Defining Acid enabled Tables
To define an ACID enabled table in Hive use the accompanying configuration parameters,
Set hive.enforce.bucketing=true
Set hive.exec.dynamic.partition.mode= nonstrict
Set hive.support.concurrency=true
and set the “transactional”=”true” table property on HIVE DDL query which enables the ACID features on Hive table.
CREATE TABLE IF NOT EXISTS orders (id bigint,
customer_id string,
customer_name string,
product_id int,
product_name string,
product_price decimal(12,2),
quantity int,
src_update_ts timestamp,
src_file string,
ingestion_ts timestamp)
PARTITIONED BY (order_date date)
CLUSTERED BY (id) INTO 10 BUCKETS STORED AS ORC
LOCATION '/user/dks/datalake/orders_acid';
TBLPROPERTIES ("transactional"="true")
Step 3: Ingestion
The following query can be used to perform insert/update or delete based on the requirements.
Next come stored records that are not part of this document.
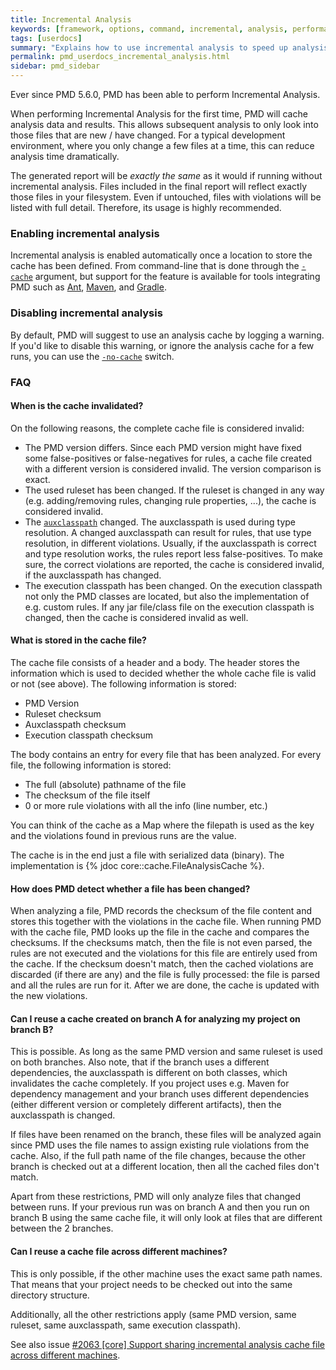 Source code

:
 ```yaml
---
title: Incremental Analysis
keywords: [framework, options, command, incremental, analysis, performance]
tags: [userdocs]
summary: "Explains how to use incremental analysis to speed up analysis"
permalink: pmd_userdocs_incremental_analysis.html
sidebar: pmd_sidebar
---
```


Ever since PMD 5.6.0, PMD has been able to perform Incremental Analysis.

When performing Incremental Analysis for the first time, PMD will cache analysis data and results.
This allows subsequent analysis to only look into those files that are new / have changed. For
a typical development environment, where you only change a few files at a time, this can reduce
analysis time dramatically.

The generated report will be *exactly the same* as it would if running without incremental analysis.
Files included in the final report will reflect exactly those files in your filesystem. Even if
untouched, files with violations will be listed with full detail. Therefore, its usage is highly recommended.


### Enabling incremental analysis

Incremental analysis is enabled automatically once a location to store the cache has been defined.
From command-line that is done through the [`-cache`](pmd_userdocs_cli_reference.html#cache) argument, but support for the feature is
available for tools integrating PMD such as [Ant](pmd_userdocs_tools_ant.html),
[Maven](pmd_userdocs_tools_maven.html), and [Gradle](pmd_userdocs_tools_gradle.html).


### Disabling incremental analysis

By default, PMD will suggest to use an analysis cache by logging a warning.
If you'd like to disable this warning, or ignore the analysis cache for a
few runs, you can use the [`-no-cache`](pmd_userdocs_cli_reference.html#no-cache) switch.


### FAQ

#### When is the cache invalidated?

On the following reasons, the complete cache file is considered invalid:

* The PMD version differs. Since each PMD version might have fixed some false-positives or false-negatives for rules,
  a cache file created with a different version is considered invalid. The version comparison is exact.
* The used ruleset has been changed. If the ruleset is changed in any way (e.g. adding/removing rules, changing
  rule properties, ...), the cache is considered invalid.
* The [`auxclasspath`](pmd_userdocs_cli_reference.html#auxclasspath) changed. The auxclasspath is used during
  type resolution. A changed auxclasspath can result for rules, that use type resolution, in different
  violations. Usually, if the auxclasspath is correct and type resolution works, the rules report less false-positives.
  To make sure, the correct violations are reported, the cache is considered invalid, if the auxclasspath has changed.
* The execution classpath has been changed. On the execution classpath not only the PMD classes are located, but also
  the implementation of e.g. custom rules. If any jar file/class file on the execution classpath is changed, then
  the cache is considered invalid as well.

#### What is stored in the cache file?

The cache file consists of a header and a body. The header stores the information which is used to decided
whether the whole cache file is valid or not (see above). The following information is stored:

* PMD Version
* Ruleset checksum
* Auxclasspath checksum
* Execution classpath checksum

The body contains an entry for every file that has been analyzed. For every file, the following information
is stored:

* The full (absolute) pathname of the file
* The checksum of the file itself
* 0 or more rule violations with all the info (line number, etc.)

You can think of the cache as a Map where the filepath is used as the key
and the violations found in previous runs are the value.

The cache is in the end just a file with serialized data (binary). The implementation is
{% jdoc core::cache.FileAnalysisCache %}.

#### How does PMD detect whether a file has been changed?

When analyzing a file, PMD records the checksum of the file content and stores this
together with the violations in the cache file. When running PMD with the cache file,
PMD looks up the file in the cache and compares the checksums.
If the checksums match, then the file is not even parsed, the rules
are not executed and the violations for this file are entirely used from the cache.
If the checksum doesn't match, then the cached violations are discarded (if there are any)
and the file is fully processed: the file is parsed and all the rules are run for it.
After we are done, the cache is updated with the new violations.

#### Can I reuse a cache created on branch A for analyzing my project on branch B?

This is possible. As long as the same PMD version and same ruleset is used on both branches.
Also note, that if the branch uses a different dependencies, the auxclasspath is different on both
classes, which invalidates the cache completely. If you project uses e.g. Maven for dependency
management and your branch uses different dependencies (either different version or completely different
artifacts), then the auxclasspath is changed.

If files have been renamed on the branch, these files will be analyzed again since PMD uses
the file names to assign existing rule violations from the cache. Also, if the full path name
of the file changes, because the other branch is checked out at a different location, then all
the cached files don't match.

Apart from these restrictions, PMD will only analyze files that changed between runs.
If your previous run was on branch A and then you run on branch B using the same cache file,
it will only look at files that are different between the 2 branches.

#### Can I reuse a cache file across different machines?

This is only possible, if the other machine uses the exact same path names. That means that
your project needs to be checked out into the same directory structure.

Additionally, all the other restrictions apply (same PMD version, same ruleset, same auxclasspath,
same execution classpath).

See also issue [#2063 [core] Support sharing incremental analysis cache file across different machines](https://github.com/pmd/pmd/issues/2063).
with new_data_stg as (select * from orders_stg)
MERGE INTO orders AS T
USING new_data_stg AS S
ON T.ID = S.ID and T.order_date = S.order_date
WHEN MATCHED AND (T.quantity != S.quantity AND S.quantity IS NOT NULL) THEN UPDATE SET quantity = S.quantity, src_update_ts = S.src_update_ts
WHEN MATCHED AND S.quantity IS NULL THEN DELETE
WHEN NOT MATCHED THEN INSERT VALUES (S.ID, S.customer_id, s.customer_name, s.product_id, s.product_name, s.product_price,quantity,src_update_ts,ingestion_ts, cast
(order_date as date));
As mentioned above the disadvantage with this approach is each time an update/insert or delete operation is performed on a partition or table, Hive creates delta files which results in huge number of small delta files. Which can hinder the performance while reading the data. To counter this, enable auto compactor option on the table so that Hive can perform major and minor compaction out of sight to combine small/delta files.
The revised query to enable compaction on the hive table:
CREATE TABLE IF NOT EXISTS orders (id bigint,
customer_id string,
customer_name string,
product_id int,
product_name string,
product_price decimal(12,2),
quantity int,
src_update_ts timestamp,
src_file string,
ingestion_ts timestamp)
PARTITIONED BY (order_date date)
CLUSTERED BY (id) INTO 10 BUCKETS STORED AS ORC
LOCATION '/user/dks/datalake/orders_acid';
TBLPROPERTIES ("transactional"="true",
"compactor.mapreduce.map.memory.mb"="3072", -- specify compaction map job properties
"compactorthreshold.hive.compactor.delta.num.threshold"="20", -- trigger minor compaction if there are more than 20 delta directories
"compactorthreshold.hive.compactor.delta.pct.threshold"="0.5" -- trigger major compaction if the ratio of size of delta files to -- size of base files is greater than 50%
);
Conclusion
So far we have covered various sorts of methods to perform incremental ingestion on Hive table and ACID enabled hive tables. As discussed, based on the criteria and requirement choose the suitable ingestion type.